O ciúme, "célula mínima da propriedade sobre o outro", e a floração mercantilista do século 16, que contribui para a consolidação da propriedade no capitalismo, fazem parte das leituras do diretor Marco Antonio Rodrigues, 47, para a concepção da montagem da tragédia "Otelo" com o seu grupo, o Folias d'Arte.
"A posição pública de Otelo o obriga a tomar uma atitude diante da traição tramada por Iago, provoca uma mistura do público e do privado que encontramos muito na peça, no Shakespeare inteiro e até nos programas tipo "Big Brother", que são evasivos no que revelam e bastante moralistas na manutenção do politicamente correto", afirma.
Para o diretor, Desdêmona e Otelo também expõem as contradições de classe. Ela é filha de Brabâncio, um poderoso senador de Veneza, e se apaixona pelo espírito aventureiro do general mouro.
"A partir da sua cultura erudita, Desdêmona acha que pode civilizar o bárbaro. Morre com essa ingenuidade, com essa arrogância até, acreditando que vai educar Otelo", diz Rodrigues.
Ele afirma que Shakespeare historiciza a questão do amor na tragédia, mas não incorre em abstrações ao aproximá-la do melodrama, por exemplo, prato cheio para um caso de ciúme. "Há essa matriz do melodrama. Um cara que acredita num lenço, pedaço de pano que vira quase um fetiche porque o Iago sabe articular isso, cria uma magia própria para o lenço, uma vida autônoma, como um bem de consumo desejado."
O espetáculo começou a ser esboçado há um ano, quando o diretor, o dramaturgista Reinaldo Maia e a tradutora Maria Silvia Betti se reuniram para cotejar algumas traduções.

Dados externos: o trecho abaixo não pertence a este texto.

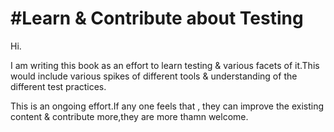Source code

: #Learn & Contribute about Testing
===============

Hi.

I am writing this book as an effort to learn testing & various facets of it.This would include various spikes of different tools & understanding of the different test practices.

This is an ongoing effort.If any one feels that , they can improve the existing content & contribute more,they are more thamn welcome.




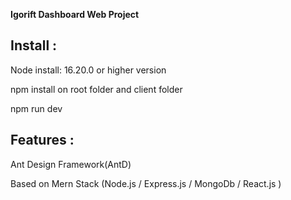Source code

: **Igorift Dashboard Web Project**

## Install : 

Node install: 16.20.0 or higher version 

npm install on root folder and client folder

npm run dev 

## Features : 

Ant Design Framework(AntD) 

Based on Mern Stack (Node.js / Express.js / MongoDb / React.js ) 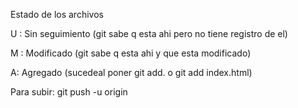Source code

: Estado de los archivos

U : Sin  seguimiento (git sabe q esta ahi pero no tiene registro de el)

M : Modificado (git sabe q esta ahi y que esta modificado)

A: Agregado (sucedeal poner git add. o git add index.html)

Para subir: git push -u origin
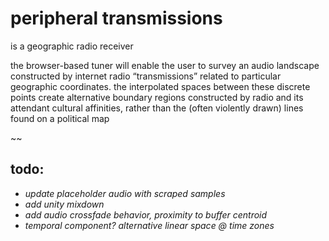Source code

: # peripheral transmissions
is a geographic radio receiver

the browser-based tuner will enable the user to survey an audio landscape constructed by internet radio “transmissions” related to particular geographic coordinates. the interpolated spaces between these discrete points create alternative boundary regions constructed by radio and its attendant cultural affinities, rather than the (often violently drawn) lines found on a political map

~~
<br>


## todo: 
<i>
<ul>
    <li>update placeholder audio with scraped samples</li>
    <li>add unity mixdown</li>
    <li>add audio crossfade behavior, proximity to buffer centroid</li>
    <li>temporal component? alternative linear space @ time zones</li>
</ul>
</i>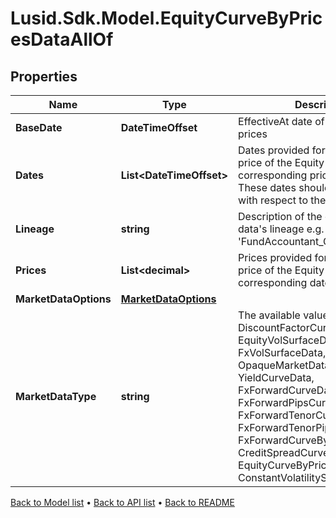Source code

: # Lusid.Sdk.Model.EquityCurveByPricesDataAllOf

## Properties

Name | Type | Description | Notes
------------ | ------------- | ------------- | -------------
**BaseDate** | **DateTimeOffset** | EffectiveAt date of the provided prices | 
**Dates** | **List&lt;DateTimeOffset&gt;** | Dates provided for the forward price of the Equity at the corresponding price in Prices.  These dates should be in the future with respect to the BaseDate. | 
**Lineage** | **string** | Description of the complex market data&#39;s lineage e.g. &#39;FundAccountant_GreenQuality&#39;. | [optional] 
**Prices** | **List&lt;decimal&gt;** | Prices provided for the forward price of the Equity at the corresponding date in Dates. | 
**MarketDataOptions** | [**MarketDataOptions**](MarketDataOptions.md) |  | [optional] 
**MarketDataType** | **string** | The available values are: DiscountFactorCurveData, EquityVolSurfaceData, FxVolSurfaceData, IrVolCubeData, OpaqueMarketData, YieldCurveData, FxForwardCurveData, FxForwardPipsCurveData, FxForwardTenorCurveData, FxForwardTenorPipsCurveData, FxForwardCurveByQuoteReference, CreditSpreadCurveData, EquityCurveByPricesData, ConstantVolatilitySurface | 

[Back to Model list](../README.md#documentation-for-models) &#8226; [Back to API list](../README.md#documentation-for-api-endpoints) &#8226; [Back to README](../README.md)

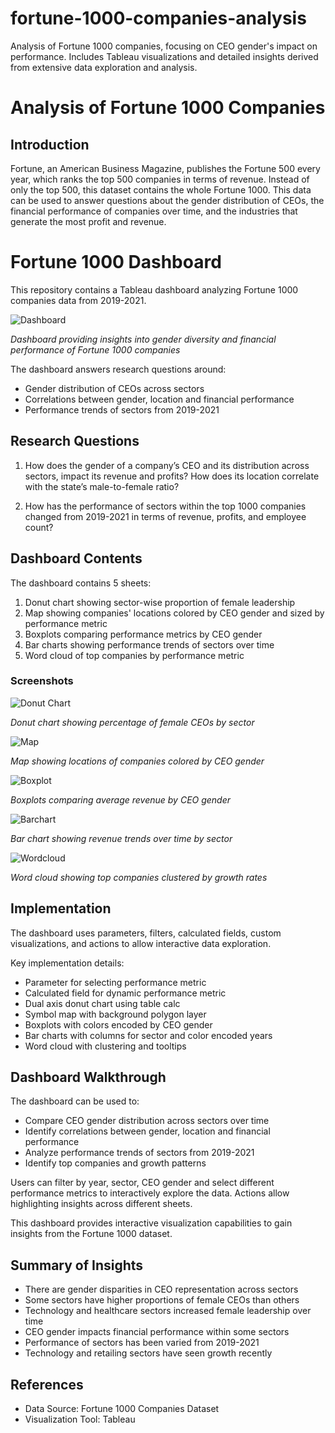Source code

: # fortune-1000-companies-analysis
Analysis of Fortune 1000 companies, focusing on CEO gender's impact on performance. Includes Tableau visualizations and detailed insights derived from extensive data exploration and analysis.

# Analysis of Fortune 1000 Companies

## Introduction
Fortune, an American Business Magazine, publishes the Fortune 500 every year, which ranks the top 500 companies in terms of revenue. Instead of only the top 500, this dataset contains the whole Fortune 1000. This data can be used to answer questions about the gender distribution of CEOs, the financial performance of companies over time, and the industries that generate the most profit and revenue.

# Fortune 1000 Dashboard

This repository contains a Tableau dashboard analyzing Fortune 1000 companies data from 2019-2021.

![Dashboard](images/dashboard.png)

*Dashboard providing insights into gender diversity and financial performance of Fortune 1000 companies*

The dashboard answers research questions around:

- Gender distribution of CEOs across sectors
- Correlations between gender, location and financial performance
- Performance trends of sectors from 2019-2021

## Research Questions

1. How does the gender of a company’s CEO and its distribution across sectors, impact its revenue and profits? How does its location correlate with the state’s male-to-female ratio?

2. How has the performance of sectors within the top 1000 companies changed from 2019-2021 in terms of revenue, profits, and employee count?

## Dashboard Contents 

The dashboard contains 5 sheets:

1. Donut chart showing sector-wise proportion of female leadership  
2. Map showing companies' locations colored by CEO gender and sized by performance metric
3. Boxplots comparing performance metrics by CEO gender 
4. Bar charts showing performance trends of sectors over time
5. Word cloud of top companies by performance metric

### Screenshots 

![Donut Chart](images/donut.png)

*Donut chart showing percentage of female CEOs by sector*

![Map](images/map.png)

*Map showing locations of companies colored by CEO gender*

![Boxplot](images/boxplot.png) 

*Boxplots comparing average revenue by CEO gender* 

![Barchart](images/barchart.png)

*Bar chart showing revenue trends over time by sector*

![Wordcloud](images/wordcloud.png)

*Word cloud showing top companies clustered by growth rates*


## Implementation

The dashboard uses parameters, filters, calculated fields, custom visualizations, and actions to allow interactive data exploration. 

Key implementation details:

- Parameter for selecting performance metric
- Calculated field for dynamic performance metric  
- Dual axis donut chart using table calc
- Symbol map with background polygon layer    
- Boxplots with colors encoded by CEO gender
- Bar charts with columns for sector and color encoded years   
- Word cloud with clustering and tooltips

## Dashboard Walkthrough  

The dashboard can be used to:

- Compare CEO gender distribution across sectors over time
- Identify correlations between gender, location and financial performance  
- Analyze performance trends of sectors from 2019-2021
- Identify top companies and growth patterns   

Users can filter by year, sector, CEO gender and select different performance metrics to interactively explore the data. Actions allow highlighting insights across different sheets.

This dashboard provides interactive visualization capabilities to gain insights from the Fortune 1000 dataset.

## Summary of Insights

- There are gender disparities in CEO representation across sectors  
- Some sectors have higher proportions of female CEOs than others
- Technology and healthcare sectors increased female leadership over time
- CEO gender impacts financial performance within some sectors 
- Performance of sectors has been varied from 2019-2021
- Technology and retailing sectors have seen growth recently

## References
- Data Source: Fortune 1000 Companies Dataset
- Visualization Tool: Tableau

Ulisses Cohn assina a cenografia que ambienta o Galpão do Folias d'Arte como um espaço cênico das ruas de Veneza e do porto da Ilha de Chipre. Disposta em semi-arena, a platéia acompanha vários pontos de vista do espetáculo. Dagoberto Feliz fez a direção musical e Atílio Beline Vaz cuidou dos figurinos. Intérprete de Iago, Francisco Brêtas, 42, procura escapar do estigma de vilão do personagem. "Iago e Otelo são duas facetas de uma mesma personalidade. O que falta no Iago sobre em Otelo, e vice-versa. Busquei essa humanidade dele", diz.

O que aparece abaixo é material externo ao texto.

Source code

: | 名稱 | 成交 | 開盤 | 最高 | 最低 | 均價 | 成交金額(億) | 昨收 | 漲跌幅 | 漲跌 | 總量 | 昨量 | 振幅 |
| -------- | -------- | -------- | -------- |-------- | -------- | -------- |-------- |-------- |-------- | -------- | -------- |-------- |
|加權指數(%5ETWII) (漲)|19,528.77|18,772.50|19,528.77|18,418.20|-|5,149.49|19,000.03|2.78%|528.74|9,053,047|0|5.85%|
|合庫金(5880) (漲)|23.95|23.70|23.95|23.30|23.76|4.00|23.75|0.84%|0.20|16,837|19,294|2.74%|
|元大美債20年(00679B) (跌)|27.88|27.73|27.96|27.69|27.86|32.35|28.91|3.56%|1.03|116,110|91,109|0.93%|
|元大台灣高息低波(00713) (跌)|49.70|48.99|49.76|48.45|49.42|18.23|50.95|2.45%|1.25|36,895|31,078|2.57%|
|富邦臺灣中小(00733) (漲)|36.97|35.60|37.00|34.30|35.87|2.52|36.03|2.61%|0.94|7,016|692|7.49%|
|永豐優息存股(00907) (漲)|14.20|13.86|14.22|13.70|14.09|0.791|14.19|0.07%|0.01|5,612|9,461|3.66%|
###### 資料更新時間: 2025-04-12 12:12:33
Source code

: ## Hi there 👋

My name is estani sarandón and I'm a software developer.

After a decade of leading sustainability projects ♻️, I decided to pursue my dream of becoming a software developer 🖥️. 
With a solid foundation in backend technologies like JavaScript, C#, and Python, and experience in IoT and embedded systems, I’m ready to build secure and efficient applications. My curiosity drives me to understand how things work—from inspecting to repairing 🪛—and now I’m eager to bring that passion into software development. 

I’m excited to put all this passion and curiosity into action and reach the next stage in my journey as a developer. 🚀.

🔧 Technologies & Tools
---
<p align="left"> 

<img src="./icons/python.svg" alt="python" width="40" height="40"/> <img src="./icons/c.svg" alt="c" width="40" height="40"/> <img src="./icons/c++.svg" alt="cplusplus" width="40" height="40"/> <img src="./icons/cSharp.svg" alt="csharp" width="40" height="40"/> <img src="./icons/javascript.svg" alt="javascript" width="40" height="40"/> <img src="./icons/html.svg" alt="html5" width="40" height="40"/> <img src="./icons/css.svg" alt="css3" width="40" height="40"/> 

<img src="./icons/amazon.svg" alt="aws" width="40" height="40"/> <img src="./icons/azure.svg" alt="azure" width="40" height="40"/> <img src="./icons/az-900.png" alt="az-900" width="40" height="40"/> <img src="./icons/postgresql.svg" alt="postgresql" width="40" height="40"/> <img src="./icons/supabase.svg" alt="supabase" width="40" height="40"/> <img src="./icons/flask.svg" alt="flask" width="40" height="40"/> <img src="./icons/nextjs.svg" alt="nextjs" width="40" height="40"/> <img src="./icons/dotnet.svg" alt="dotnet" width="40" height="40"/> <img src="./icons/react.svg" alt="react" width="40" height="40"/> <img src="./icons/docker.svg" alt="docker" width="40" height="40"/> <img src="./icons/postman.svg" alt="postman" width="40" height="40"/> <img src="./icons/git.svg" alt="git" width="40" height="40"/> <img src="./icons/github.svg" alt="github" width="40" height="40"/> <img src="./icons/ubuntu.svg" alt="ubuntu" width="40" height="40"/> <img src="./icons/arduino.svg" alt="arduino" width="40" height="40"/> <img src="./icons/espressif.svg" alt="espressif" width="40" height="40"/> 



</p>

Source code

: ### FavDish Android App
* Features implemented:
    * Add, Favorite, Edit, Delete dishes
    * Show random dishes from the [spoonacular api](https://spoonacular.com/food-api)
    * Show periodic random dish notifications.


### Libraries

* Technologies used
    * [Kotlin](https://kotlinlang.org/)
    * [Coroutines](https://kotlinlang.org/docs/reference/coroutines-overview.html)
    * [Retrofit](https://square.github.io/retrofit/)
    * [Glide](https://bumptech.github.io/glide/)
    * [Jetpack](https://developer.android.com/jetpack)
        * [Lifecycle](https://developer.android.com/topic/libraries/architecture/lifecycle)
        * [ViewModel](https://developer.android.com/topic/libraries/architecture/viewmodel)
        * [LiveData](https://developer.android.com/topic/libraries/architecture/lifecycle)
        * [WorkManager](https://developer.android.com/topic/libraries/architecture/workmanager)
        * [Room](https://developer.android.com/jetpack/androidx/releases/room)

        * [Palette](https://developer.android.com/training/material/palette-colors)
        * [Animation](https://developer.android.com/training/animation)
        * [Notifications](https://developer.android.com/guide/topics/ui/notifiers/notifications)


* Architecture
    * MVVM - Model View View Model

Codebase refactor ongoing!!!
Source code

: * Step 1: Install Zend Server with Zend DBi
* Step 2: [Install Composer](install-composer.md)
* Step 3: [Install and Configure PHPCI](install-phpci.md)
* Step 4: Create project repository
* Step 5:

Para Renata Zhaneta, 43, Desdêmona padece de uma paixão estrema. "O amor dos dois não é dessa terra. Mas não passa pela cabeça dela que ele possa matá-la", afirma a atriz.

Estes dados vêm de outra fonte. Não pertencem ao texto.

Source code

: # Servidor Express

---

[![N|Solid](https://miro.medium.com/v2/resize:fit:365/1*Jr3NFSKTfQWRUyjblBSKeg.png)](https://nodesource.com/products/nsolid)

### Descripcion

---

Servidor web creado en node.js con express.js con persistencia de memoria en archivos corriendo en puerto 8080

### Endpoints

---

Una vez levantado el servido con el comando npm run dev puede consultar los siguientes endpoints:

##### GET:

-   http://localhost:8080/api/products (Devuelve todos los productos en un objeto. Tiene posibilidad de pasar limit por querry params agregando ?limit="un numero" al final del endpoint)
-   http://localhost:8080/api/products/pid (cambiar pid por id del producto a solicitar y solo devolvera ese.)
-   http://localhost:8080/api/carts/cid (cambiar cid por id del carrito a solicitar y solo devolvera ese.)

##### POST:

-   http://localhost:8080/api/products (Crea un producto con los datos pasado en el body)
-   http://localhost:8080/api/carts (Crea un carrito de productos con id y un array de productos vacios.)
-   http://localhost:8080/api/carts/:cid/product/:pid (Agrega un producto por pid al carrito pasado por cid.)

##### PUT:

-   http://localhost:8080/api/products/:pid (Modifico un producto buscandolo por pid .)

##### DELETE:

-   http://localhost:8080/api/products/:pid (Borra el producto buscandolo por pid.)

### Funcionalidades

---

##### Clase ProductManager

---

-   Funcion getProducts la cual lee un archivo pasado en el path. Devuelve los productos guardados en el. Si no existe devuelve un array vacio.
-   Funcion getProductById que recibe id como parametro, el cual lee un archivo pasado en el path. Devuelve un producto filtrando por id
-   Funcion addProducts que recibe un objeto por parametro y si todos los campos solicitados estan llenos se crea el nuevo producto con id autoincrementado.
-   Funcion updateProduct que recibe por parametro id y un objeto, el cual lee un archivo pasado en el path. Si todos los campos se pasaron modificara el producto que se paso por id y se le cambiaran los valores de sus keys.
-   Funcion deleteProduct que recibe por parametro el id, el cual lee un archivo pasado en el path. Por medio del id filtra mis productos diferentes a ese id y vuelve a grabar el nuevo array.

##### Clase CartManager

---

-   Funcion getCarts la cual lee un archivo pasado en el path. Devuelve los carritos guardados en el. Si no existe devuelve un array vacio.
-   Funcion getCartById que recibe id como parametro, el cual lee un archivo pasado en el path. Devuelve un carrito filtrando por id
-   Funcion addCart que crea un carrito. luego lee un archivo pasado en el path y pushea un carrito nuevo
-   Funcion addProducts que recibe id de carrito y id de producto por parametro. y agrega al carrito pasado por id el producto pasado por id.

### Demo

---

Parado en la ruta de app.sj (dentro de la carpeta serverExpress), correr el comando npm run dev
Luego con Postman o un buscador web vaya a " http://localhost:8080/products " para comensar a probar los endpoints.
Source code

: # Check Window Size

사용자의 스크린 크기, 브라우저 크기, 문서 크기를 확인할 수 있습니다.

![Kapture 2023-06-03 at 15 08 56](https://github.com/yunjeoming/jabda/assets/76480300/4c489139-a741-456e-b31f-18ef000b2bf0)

Foram sete meses de ensaios com o elenco de 13 atores, a maioria do núcleo do Folias d'Arte ("Babilônia", "Cantos Peregrinos" etc.). O grupo se consolidou em 1995, a partir de "Verás Que Tudo É Mentira", mas alguns criadores já se cruzavam em projetos desde 1991, com o infantil "Enq, o Gnomo". O Folias realiza "Otelo" por conta do Programa Municipal de Fomento ao Teatro para a Cidade de São Paulo. (VS)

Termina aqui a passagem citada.